Last spring, he finished his second consecutive term as chairman of the NCTA board of directors and still serves on its executive committee. He's also a member of the executive committee of CableLabs and is on the board of directors of C-SPAN, The Cable Center, and the Walter Kaitz Foundation. He's a member of the Women in Cable and Telecommunications board of trustees. No wonder that, in 2000, he was given the Distinguished Alumnus Award from Boston University, where he is a 1974 graduate of its college of communications.

He has communicated much since then, not just on all those boards but in front of Congress, too. "The key to innovation for cable has always been two-fold: consumer demand and freedom from excessive regulation," he told the Senate Commerce Committee in 2001, during its probe of the industry's transition to a digital age.

Even back then, Willner was warning legislators about the looming battle over digital must-carry. He noted pointedly, "To date, broadcasters have not developed a digital business plan. They do not even know how much spectrum they will devote to 'free TV.' Six years ago, this entire discussion was about broadcasters' need to deliver HDTV over the air. With that spectrum now in hand, that plan seems dead."

That is Willner, telling it like it is, a personality trait you won't find lacking in him. He's also a risk-taker, as evidenced by his surprisingly technologically advanced cable systems, which serve about 1.3 million subscribers in small to midsize cities. It's the ninth-largest system in the nation.

Insight operates in Rockford, Peoria, Dixon, Springfield, and Champaign, Ill.; in Louisville, Lexington, Covington, and Bowling Green, Ky.; in Bloomington, Evansville, Lafayette, and Richmond, Ind.; and in Columbus, Ohio. In those "fly-over states," Willner has been a pioneer of high-speed-data, local-telephony, and interactive services. In fact, not all of it has worked; 2003 was a rough year that the company is just pulling out of now. "I don't think everything we did panned out to the extent we hoped," Willner said in a profile of the company published in B&C
in the April 26 issue.

But he adds, "I don't think anything we did had us falling on our face. We are quite successful in leading the charge in the [video-on-demand] area."

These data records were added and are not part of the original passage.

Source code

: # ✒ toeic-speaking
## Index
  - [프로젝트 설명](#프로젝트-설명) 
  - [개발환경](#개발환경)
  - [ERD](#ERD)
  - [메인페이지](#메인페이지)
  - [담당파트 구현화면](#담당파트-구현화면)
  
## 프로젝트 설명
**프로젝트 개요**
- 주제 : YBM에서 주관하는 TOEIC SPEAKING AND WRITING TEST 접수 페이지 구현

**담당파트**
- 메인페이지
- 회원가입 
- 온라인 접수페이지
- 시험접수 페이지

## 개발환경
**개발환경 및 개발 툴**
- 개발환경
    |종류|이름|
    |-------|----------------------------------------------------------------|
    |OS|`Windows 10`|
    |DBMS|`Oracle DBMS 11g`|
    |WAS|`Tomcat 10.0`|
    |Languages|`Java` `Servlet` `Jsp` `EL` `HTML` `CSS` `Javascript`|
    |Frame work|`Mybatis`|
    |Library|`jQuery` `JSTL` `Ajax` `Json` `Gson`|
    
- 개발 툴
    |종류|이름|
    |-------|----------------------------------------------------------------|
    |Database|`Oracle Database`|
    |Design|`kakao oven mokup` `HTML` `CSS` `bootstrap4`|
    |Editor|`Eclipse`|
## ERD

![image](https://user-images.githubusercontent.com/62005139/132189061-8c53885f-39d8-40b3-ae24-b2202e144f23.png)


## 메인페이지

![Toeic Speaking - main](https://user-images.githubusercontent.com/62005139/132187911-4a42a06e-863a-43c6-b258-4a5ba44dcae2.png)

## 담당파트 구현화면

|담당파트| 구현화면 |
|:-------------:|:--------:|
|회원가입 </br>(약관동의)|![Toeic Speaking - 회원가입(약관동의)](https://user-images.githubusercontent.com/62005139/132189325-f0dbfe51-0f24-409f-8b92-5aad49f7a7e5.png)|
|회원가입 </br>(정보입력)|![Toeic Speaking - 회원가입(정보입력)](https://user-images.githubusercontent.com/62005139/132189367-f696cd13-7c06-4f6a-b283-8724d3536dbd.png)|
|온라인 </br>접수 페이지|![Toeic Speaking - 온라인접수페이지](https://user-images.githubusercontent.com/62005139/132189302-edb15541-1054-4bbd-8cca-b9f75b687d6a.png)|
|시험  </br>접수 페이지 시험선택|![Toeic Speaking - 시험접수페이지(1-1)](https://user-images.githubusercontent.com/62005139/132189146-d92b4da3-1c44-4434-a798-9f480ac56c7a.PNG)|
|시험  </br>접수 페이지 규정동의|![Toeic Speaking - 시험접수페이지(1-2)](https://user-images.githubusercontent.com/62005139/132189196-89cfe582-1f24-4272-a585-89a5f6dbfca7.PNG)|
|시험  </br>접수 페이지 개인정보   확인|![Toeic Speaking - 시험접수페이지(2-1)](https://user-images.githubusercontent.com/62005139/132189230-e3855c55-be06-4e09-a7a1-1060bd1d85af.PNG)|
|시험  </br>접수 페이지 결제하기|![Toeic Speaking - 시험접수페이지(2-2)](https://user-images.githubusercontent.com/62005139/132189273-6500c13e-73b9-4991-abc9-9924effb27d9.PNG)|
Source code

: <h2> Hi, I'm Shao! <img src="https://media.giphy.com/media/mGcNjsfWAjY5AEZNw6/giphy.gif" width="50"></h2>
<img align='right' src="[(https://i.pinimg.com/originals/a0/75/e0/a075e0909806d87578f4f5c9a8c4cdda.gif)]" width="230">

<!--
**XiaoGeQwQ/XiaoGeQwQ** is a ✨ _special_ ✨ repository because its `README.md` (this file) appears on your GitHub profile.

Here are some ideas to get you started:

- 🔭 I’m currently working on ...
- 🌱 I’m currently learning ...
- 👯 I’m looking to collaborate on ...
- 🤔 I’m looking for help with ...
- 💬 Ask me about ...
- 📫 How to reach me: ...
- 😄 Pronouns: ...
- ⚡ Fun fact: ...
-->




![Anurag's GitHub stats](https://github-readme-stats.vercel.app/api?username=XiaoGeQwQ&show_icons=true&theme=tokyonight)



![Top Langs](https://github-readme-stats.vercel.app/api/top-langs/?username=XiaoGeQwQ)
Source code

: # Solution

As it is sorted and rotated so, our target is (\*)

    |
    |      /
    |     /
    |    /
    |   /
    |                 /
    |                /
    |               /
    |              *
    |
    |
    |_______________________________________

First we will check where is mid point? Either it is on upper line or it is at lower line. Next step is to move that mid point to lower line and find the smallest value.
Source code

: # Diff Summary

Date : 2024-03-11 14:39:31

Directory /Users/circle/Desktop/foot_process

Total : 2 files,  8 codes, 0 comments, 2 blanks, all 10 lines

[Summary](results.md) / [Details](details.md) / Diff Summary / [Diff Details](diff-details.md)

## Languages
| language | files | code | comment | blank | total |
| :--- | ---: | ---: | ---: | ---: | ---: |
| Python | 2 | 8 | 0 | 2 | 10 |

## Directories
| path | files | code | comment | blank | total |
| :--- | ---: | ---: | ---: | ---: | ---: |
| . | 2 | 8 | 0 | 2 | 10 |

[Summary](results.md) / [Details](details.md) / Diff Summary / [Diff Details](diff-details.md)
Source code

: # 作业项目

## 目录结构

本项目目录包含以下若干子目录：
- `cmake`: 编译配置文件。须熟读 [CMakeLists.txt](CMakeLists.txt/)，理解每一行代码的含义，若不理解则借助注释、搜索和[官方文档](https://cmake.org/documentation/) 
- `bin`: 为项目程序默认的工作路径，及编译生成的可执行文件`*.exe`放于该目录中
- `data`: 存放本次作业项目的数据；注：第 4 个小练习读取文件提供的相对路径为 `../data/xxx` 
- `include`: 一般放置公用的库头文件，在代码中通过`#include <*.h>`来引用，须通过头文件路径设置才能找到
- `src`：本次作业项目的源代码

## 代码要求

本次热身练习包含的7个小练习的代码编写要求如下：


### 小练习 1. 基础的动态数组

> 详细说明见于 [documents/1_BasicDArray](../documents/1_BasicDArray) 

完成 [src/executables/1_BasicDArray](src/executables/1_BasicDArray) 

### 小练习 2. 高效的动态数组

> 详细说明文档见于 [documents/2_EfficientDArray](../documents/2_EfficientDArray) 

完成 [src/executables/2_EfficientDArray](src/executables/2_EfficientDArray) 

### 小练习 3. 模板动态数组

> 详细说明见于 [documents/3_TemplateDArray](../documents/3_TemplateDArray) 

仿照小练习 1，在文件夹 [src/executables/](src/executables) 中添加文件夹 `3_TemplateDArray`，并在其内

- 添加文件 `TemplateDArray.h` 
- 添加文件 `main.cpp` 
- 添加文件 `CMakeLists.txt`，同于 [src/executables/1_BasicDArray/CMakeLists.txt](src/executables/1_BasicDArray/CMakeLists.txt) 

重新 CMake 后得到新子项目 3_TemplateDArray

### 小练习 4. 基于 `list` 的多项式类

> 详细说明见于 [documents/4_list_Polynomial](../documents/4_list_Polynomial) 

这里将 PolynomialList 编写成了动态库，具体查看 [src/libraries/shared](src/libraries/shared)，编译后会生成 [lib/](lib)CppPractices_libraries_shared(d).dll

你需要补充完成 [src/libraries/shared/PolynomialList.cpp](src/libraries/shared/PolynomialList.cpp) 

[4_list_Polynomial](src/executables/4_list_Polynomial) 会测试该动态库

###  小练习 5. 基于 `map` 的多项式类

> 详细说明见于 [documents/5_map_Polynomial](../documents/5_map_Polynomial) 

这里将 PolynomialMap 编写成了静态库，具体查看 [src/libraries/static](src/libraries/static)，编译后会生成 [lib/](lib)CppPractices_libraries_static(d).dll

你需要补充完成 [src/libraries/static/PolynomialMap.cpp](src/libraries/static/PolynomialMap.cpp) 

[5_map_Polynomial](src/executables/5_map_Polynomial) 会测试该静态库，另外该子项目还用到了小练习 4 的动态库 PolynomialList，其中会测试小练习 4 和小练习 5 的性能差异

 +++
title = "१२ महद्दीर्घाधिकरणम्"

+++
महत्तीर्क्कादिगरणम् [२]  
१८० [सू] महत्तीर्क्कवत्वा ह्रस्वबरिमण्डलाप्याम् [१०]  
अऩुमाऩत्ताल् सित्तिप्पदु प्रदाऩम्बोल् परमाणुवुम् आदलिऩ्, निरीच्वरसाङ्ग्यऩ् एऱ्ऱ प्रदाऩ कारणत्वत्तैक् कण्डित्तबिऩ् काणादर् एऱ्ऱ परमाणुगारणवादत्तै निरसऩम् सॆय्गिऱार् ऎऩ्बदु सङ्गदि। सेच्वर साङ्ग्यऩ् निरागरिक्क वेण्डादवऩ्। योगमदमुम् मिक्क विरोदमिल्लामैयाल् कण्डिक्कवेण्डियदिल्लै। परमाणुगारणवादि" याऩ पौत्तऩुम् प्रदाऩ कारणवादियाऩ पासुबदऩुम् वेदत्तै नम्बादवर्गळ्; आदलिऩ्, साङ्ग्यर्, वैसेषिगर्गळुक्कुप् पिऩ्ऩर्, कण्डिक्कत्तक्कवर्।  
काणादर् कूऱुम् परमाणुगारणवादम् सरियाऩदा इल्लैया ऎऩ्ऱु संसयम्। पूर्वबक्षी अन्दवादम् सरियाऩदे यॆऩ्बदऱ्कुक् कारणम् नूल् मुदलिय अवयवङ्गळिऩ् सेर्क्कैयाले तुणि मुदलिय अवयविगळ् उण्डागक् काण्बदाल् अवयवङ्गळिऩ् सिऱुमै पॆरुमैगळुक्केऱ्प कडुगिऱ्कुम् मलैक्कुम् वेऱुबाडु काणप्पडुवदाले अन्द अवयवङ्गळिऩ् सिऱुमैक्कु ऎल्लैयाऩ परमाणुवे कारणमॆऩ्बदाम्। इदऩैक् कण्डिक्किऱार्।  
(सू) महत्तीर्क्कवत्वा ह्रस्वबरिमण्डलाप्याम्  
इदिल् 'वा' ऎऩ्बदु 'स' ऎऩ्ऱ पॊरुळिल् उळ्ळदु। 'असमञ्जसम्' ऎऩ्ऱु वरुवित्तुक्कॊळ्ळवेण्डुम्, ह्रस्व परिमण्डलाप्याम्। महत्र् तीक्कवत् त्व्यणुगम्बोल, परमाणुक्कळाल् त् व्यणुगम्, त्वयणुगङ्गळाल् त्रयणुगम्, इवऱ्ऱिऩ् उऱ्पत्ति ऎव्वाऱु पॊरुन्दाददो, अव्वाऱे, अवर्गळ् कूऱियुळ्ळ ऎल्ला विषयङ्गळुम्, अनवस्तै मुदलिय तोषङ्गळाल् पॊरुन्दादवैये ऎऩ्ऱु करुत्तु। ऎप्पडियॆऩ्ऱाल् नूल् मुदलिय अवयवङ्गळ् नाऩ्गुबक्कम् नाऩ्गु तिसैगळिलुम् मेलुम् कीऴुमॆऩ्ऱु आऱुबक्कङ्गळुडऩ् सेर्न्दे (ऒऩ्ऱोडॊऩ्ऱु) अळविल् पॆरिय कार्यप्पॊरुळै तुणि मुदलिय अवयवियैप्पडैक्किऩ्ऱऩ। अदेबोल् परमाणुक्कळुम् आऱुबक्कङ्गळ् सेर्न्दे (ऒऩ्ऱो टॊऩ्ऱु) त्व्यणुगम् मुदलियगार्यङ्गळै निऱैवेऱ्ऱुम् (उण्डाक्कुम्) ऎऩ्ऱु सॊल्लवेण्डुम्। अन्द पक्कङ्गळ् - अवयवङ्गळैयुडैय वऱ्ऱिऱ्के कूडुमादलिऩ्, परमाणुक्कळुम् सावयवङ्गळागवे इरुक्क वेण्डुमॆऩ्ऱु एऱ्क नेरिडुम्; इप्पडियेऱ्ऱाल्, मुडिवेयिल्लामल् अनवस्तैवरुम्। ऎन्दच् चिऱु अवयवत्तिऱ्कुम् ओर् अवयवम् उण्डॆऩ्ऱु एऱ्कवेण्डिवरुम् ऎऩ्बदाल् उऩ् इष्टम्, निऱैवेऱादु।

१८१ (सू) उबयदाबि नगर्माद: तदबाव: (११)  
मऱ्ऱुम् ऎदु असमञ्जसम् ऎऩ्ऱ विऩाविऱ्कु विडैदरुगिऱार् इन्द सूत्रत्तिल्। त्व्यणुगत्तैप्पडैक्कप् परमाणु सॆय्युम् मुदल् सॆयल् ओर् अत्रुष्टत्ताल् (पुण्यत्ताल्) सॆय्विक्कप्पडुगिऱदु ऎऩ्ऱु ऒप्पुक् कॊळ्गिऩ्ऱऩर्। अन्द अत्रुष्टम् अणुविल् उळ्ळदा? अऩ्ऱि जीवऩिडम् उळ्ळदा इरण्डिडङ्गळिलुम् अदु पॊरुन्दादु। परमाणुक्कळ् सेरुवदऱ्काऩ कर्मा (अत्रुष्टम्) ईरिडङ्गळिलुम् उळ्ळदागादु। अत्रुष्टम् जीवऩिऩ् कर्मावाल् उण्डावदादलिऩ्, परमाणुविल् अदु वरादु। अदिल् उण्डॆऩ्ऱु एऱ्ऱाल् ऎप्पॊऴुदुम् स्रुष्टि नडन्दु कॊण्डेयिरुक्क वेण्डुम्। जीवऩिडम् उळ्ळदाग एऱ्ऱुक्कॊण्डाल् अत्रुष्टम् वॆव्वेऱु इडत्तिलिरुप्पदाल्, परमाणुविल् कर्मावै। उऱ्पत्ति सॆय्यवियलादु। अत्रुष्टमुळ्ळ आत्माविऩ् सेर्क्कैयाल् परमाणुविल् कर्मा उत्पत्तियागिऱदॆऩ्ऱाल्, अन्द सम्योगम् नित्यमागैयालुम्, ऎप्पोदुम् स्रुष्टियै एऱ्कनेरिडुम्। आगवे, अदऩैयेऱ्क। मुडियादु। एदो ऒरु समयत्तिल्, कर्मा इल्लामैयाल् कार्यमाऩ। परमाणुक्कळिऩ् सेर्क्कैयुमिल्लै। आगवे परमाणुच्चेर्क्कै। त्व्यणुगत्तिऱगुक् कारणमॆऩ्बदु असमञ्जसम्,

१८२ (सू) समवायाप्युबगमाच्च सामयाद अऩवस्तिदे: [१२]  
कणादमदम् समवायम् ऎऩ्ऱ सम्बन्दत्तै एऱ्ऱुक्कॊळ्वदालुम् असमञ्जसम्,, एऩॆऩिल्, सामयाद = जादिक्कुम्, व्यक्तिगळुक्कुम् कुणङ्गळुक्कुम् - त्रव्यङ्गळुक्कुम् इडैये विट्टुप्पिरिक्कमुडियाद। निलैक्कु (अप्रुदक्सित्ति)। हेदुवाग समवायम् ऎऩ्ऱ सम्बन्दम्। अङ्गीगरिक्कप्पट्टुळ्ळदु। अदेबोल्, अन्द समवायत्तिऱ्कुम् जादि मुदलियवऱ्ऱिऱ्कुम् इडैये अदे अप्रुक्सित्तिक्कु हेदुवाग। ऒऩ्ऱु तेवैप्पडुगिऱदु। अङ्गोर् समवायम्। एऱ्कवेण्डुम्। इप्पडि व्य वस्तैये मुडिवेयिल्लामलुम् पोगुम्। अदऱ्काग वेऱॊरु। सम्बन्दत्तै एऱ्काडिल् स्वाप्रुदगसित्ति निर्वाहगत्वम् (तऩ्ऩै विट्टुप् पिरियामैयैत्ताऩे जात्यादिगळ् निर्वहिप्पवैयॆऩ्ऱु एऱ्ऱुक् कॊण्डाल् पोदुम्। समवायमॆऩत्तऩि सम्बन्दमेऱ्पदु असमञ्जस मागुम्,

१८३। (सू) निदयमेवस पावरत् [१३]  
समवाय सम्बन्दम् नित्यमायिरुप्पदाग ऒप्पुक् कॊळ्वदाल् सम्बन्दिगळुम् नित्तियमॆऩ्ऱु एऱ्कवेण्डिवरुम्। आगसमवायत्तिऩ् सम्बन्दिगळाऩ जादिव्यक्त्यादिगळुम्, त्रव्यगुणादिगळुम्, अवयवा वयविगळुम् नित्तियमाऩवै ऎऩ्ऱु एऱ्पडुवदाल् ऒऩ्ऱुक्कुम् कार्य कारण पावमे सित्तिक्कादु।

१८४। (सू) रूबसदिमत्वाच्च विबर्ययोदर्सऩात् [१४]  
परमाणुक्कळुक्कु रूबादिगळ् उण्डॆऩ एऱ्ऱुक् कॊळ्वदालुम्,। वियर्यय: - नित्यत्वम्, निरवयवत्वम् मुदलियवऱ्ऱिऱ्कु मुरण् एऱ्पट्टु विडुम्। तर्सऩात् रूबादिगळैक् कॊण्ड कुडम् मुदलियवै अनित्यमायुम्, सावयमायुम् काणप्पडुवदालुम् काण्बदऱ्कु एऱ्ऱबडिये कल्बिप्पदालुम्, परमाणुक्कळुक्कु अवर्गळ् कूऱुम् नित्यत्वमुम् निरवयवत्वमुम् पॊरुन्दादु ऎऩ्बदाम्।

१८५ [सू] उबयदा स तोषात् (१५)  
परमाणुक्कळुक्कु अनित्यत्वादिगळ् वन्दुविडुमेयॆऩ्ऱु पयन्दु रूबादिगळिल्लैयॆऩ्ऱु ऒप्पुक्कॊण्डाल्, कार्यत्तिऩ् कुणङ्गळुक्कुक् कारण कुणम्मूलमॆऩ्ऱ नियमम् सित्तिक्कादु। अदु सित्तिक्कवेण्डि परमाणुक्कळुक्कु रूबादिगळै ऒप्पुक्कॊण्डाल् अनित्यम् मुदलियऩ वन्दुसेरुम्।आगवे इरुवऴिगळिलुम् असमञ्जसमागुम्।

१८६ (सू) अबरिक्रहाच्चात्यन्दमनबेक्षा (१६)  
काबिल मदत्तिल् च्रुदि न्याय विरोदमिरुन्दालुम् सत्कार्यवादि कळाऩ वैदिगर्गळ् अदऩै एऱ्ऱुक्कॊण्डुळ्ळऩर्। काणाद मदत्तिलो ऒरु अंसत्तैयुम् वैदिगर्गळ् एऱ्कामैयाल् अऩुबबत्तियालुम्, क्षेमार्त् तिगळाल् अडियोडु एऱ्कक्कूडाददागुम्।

Being way out front is Willner's way of leading. When he became NCTA chairman in 2001, he said he thought cable's biggest challenge was to "start acting competitive as opposed to being complacent and relying solely on our core multichannel business. If we don't innovate, we're going to be slaughtered. Once cable was the only way people could get multichannel television. Today, customers all over the United States have at least two choices and sometimes more than that.

"We have a two-way platform," he added, "that can do more things than other platforms. We need to exploit that with multiple products for video and voice, such as local phone services and interactive television."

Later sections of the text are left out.